Work task
From the line containing "Figura 9. Propiedades" onward, retype each line of the entries below exactly, last line included.

»»

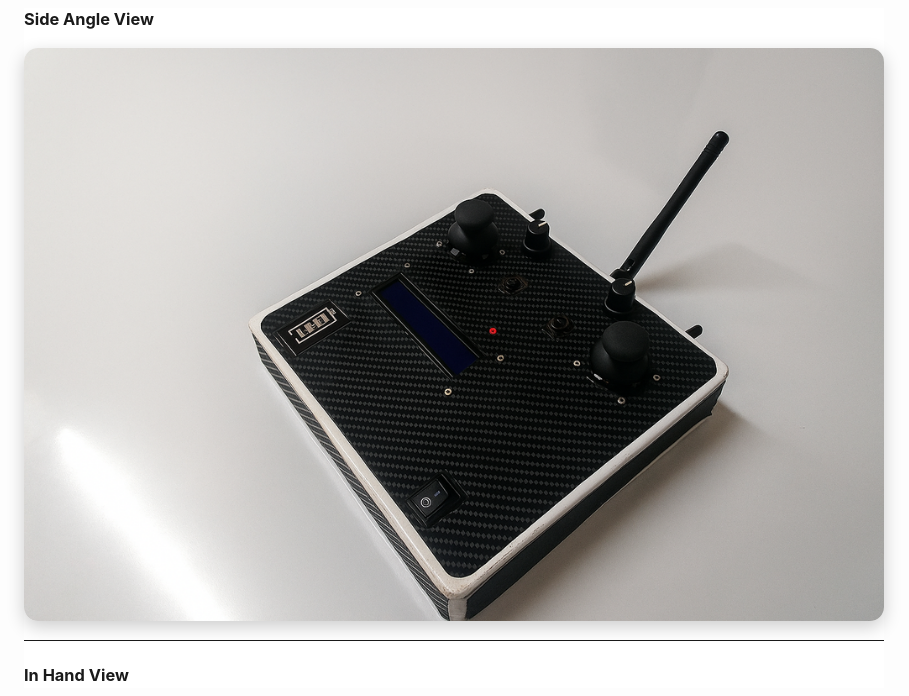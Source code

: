 
### **Side Angle View**
<p align="center">
  <img src="../assets/Readme_Img/side_view_ai.png" alt="Side Angle View" width="100%" style="border-radius:14px; box-shadow:0 6px 18px rgba(0,0,0,0.2);">
</p>

---

### **In Hand View**
<p align="center">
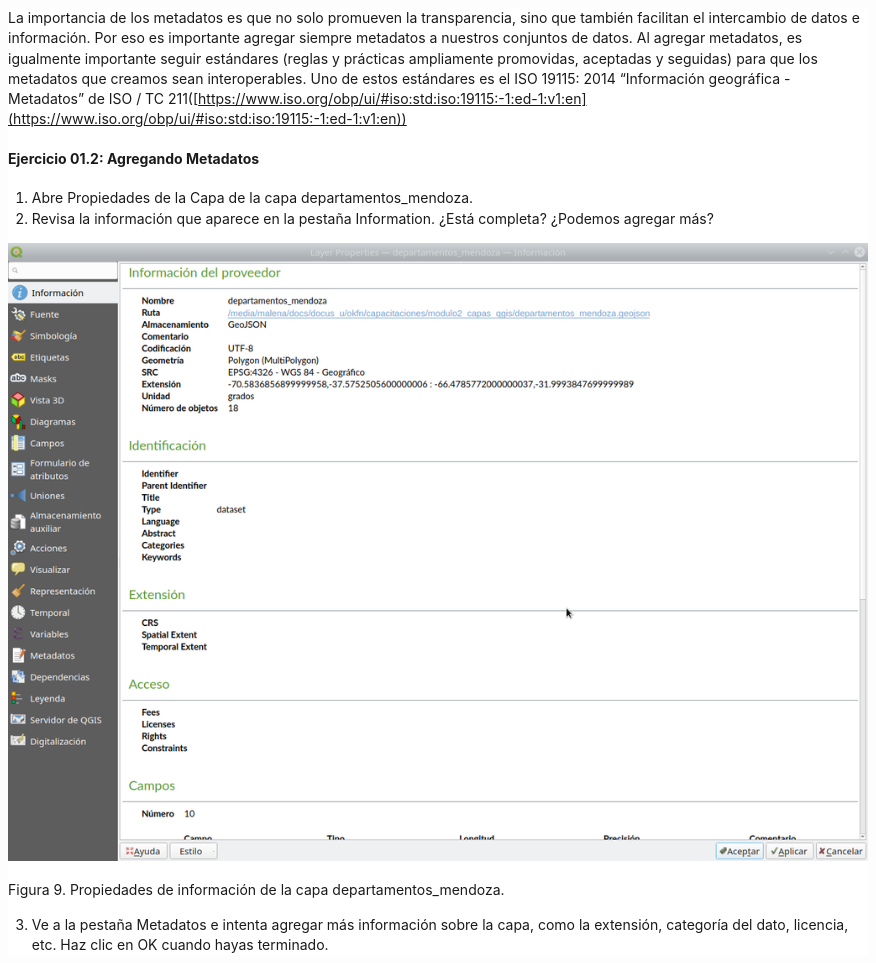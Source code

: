 
La importancia de los metadatos es que no solo promueven la transparencia, sino que también facilitan el intercambio de datos e información. Por eso es importante agregar siempre metadatos a nuestros conjuntos de datos. Al agregar metadatos, es igualmente importante seguir estándares (reglas y prácticas ampliamente promovidas, aceptadas y seguidas) para que los metadatos que creamos sean interoperables. Uno de estos estándares es el ISO 19115: 2014 “Información geográfica - Metadatos” de ISO / TC 211([https://www.iso.org/obp/ui/#iso:std:iso:19115:-1:ed-1:v1:en](https://www.iso.org/obp/ui/#iso:std:iso:19115:-1:ed-1:v1:en))


#### **Ejercicio 01.2: Agregando Metadatos**



1. Abre Propiedades de la Capa de la capa departamentos_mendoza.
2. Revisa la información que aparece en la pestaña Information. ¿Está completa? ¿Podemos agregar más?

![Information properties of the NCR_admin_boundary layer](media/metadata-1.png "Information properties of the NCR_admin_boundary layer")


Figura 9. Propiedades de información de la capa departamentos_mendoza.

3. Ve a la pestaña Metadatos e intenta agregar más información sobre la capa, como la extensión, categoría del dato, licencia, etc. Haz clic en OK cuando hayas terminado.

««

Exercise result
Figura 9. Propiedades de información de la capa departamentos_mendoza.

3. Ve a la pestaña Metadatos e intenta agregar más información sobre la capa, como la extensión, categoría del dato, licencia, etc. Haz clic en OK cuando hayas terminado.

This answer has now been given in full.